Ce n'est pas un peu choquant? On dirait que le lecteur entre
dans un café ou un bar, il voit les gens assis au comptoir
et il commence à leur parler. Comme si vous ne vouliez pas
fatiguer le lecteur avec les sous-entendus... Vous ne faites
pas chercher Charlie dans vos nouvelles...
- On dit que l'art moderne choque (rires). Blague à part,
j'avoue que je ne veux pas écrire comme d'autres l'ont fait
avant moi. Mes nouvelles n'ont pas de véritable fin inattendue.

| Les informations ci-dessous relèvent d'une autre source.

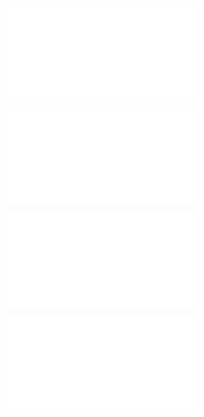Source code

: ![@](steps/_.3eb68380.md)

![@](steps/_.fa3ad648.md)

![@](steps/_.5c830510.md)

![@](steps/concept.0123b51e.md)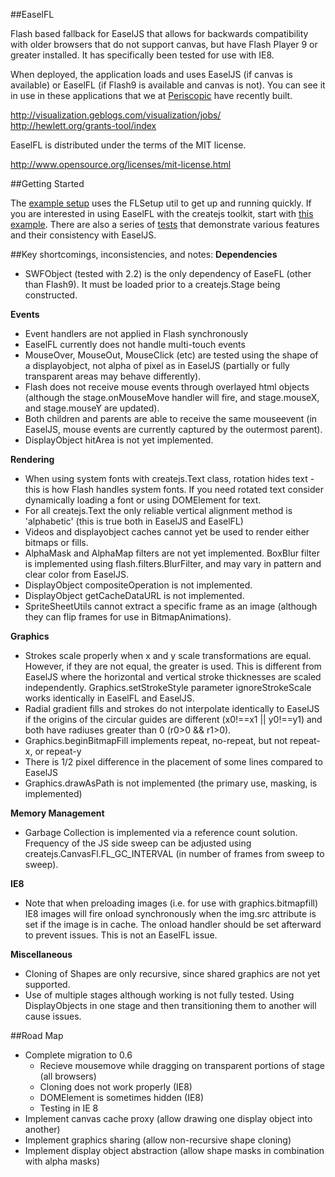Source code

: ##EaselFL

Flash based fallback for EaselJS that allows for backwards compatibility
with older browsers that do not support canvas, but have Flash Player 9
or greater installed. It has specifically been tested for use with IE8.

When deployed, the application loads and uses EaselJS (if canvas is available) 
or EaselFL (if Flash9 is available and canvas is not). You can see it in use
in these applications that we at <a href="http://periscopic.com">Periscopic</a> 
have recently built.

<http://visualization.geblogs.com/visualization/jobs/> <br> <http://hewlett.org/grants-tool/index>

EaselFL is distributed under the terms of the MIT license.

<http://www.opensource.org/licenses/mit-license.html>

##Getting Started

The <a href="https://github.com/periscopic/EaselFL/blob/master/examples/setup.html">example setup</a> uses the FLSetup util to get up and running quickly. If you are interested in using EaselFL with the createjs toolkit, start with <a href ="https://github.com/periscopic/EaselFL/blob/master/examples/toolkit/toolkit_easelFL.html">this example</a>. There are also a series of <a href="https://github.com/periscopic/EaselFL/tree/master/test">tests</a> that demonstrate various features and their consistency with EaselJS.

##Key shortcomings, inconsistencies, and notes:
**Dependencies**

* SWFObject (tested with 2.2) is the only dependency of EaseFL (other than Flash9). 
It must be loaded prior to a createjs.Stage being constructed.

**Events**

* Event handlers are not applied in Flash synchronously
* EaselFL currently does not handle multi-touch events
* MouseOver, MouseOut, MouseClick (etc) are tested using the shape of a
displayobject, not alpha of pixel as in EaselJS (partially or fully transparent
areas may behave differently).
* Flash does not receive mouse events through overlayed html objects
(although the stage.onMouseMove handler will fire, and stage.mouseX, and
stage.mouseY are updated).
* Both children and parents are able to receive the same mouseevent
(in EaselJS, mouse events are currently captured by the outermost parent).
* DisplayObject hitArea is not yet implemented.

**Rendering**

* When using system fonts with createjs.Text class, rotation hides text - this is 
how Flash handles system fonts. If you need rotated text consider 
dynamically loading a font or using DOMElement for text.
* For all createjs.Text the only reliable vertical alignment method is 'alphabetic'
(this is true both in EaselJS and EaselFL)
* Videos and displayobject caches cannot yet be used to render either
bitmaps or fills.
* AlphaMask and AlphaMap filters are not yet implemented. BoxBlur filter
is implemented using flash.filters.BlurFilter, and may vary in
pattern and clear color from EaselJS.
* DisplayObject compositeOperation is not implemented.
* DisplayObject getCacheDataURL is not implemented.
* SpriteSheetUtils cannot extract a specific frame as an image (although they
can flip frames for use in BitmapAnimations).

**Graphics**

* Strokes scale properly when x and y scale transformations are equal. However, 
if they are not equal, the greater is used. This is different from EaselJS where
the horizontal and vertical stroke thicknesses are scaled independently. 
Graphics.setStrokeStyle parameter ignoreStrokeScale works identically in EaselFL and EaselJS.
* Radial gradient fills and strokes do not interpolate identically to EaselJS 
if the origins of the circular guides are different (x0!==x1 || y0!==y1) 
and both have radiuses greater than 0 (r0>0 && r1>0).
* Graphics.beginBitmapFill implements repeat, no-repeat, but not repeat-x, or repeat-y
* There is 1/2 pixel difference in the placement of some lines compared
to EaselJS
* Graphics.drawAsPath is not implemented (the primary use, masking, is implemented)

**Memory Management**

* Garbage Collection is implemented via a reference count solution. Frequency 
of the JS side sweep can be adjusted using createjs.CanvasFl.FL_GC_INTERVAL 
(in number of frames from sweep to sweep).

**IE8**

* Note that when preloading images (i.e. for use with graphics.bitmapfill) IE8 images will fire onload synchronously when the img.src attribute is set if the image is in cache. The onload handler should be set afterward to prevent issues. This is not an EaselFL issue.

**Miscellaneous**

* Cloning of Shapes are only recursive, since shared graphics are not yet supported.
* Use of multiple stages although working is not fully tested. Using DisplayObjects
in one stage and then transitioning them to another will cause issues.


##Road Map
* Complete migration to 0.6
	- Recieve mousemove while dragging on transparent portions of stage (all browsers) 
	- Cloning does not work properly (IE8) 
	- DOMElement is sometimes hidden (IE8) 
	- Testing in IE 8
* Implement canvas cache proxy (allow drawing one display object into another)
* Implement graphics sharing (allow non-recursive shape cloning)
* Implement display object abstraction (allow shape masks in combination with alpha masks)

La surprise est souvent dans la durée du récit. Disons que
c'est ça mon originalité. Qui sait? Il est là Charlie, faut
pas le chercher désespérément pour se donner la satisfaction
de l'avoir trouvé et de se prouver qu'on a compris parce qu'on
est brillant.
-
C'est quoi la chance d'un immigrant dans la littérature du
pays. Est-ce qu'il y a des exemples?
- Je ne me pose pas cette question. L'écriture est comme un
ver; une fois que vous l'avez, il vous ronge sans arrêt et
vous finissez par écrire et vous continuez. Peu importe où
vous êtes venu au monde et où vous vivez. Le lieu de naissance
peut parfois nuire à l'écrivain. Un illustre Français a dit,
je cite de mémoire, « Que de Hémingway sont nés au Paraguay
». Quant à Hemingway, une partie de son œuvre est écrite à
Cuba et aucun de ses romans ne se déroule aux États-Unis.
Les exemples en abondent: Yourcenar, Joyce et j'en passe.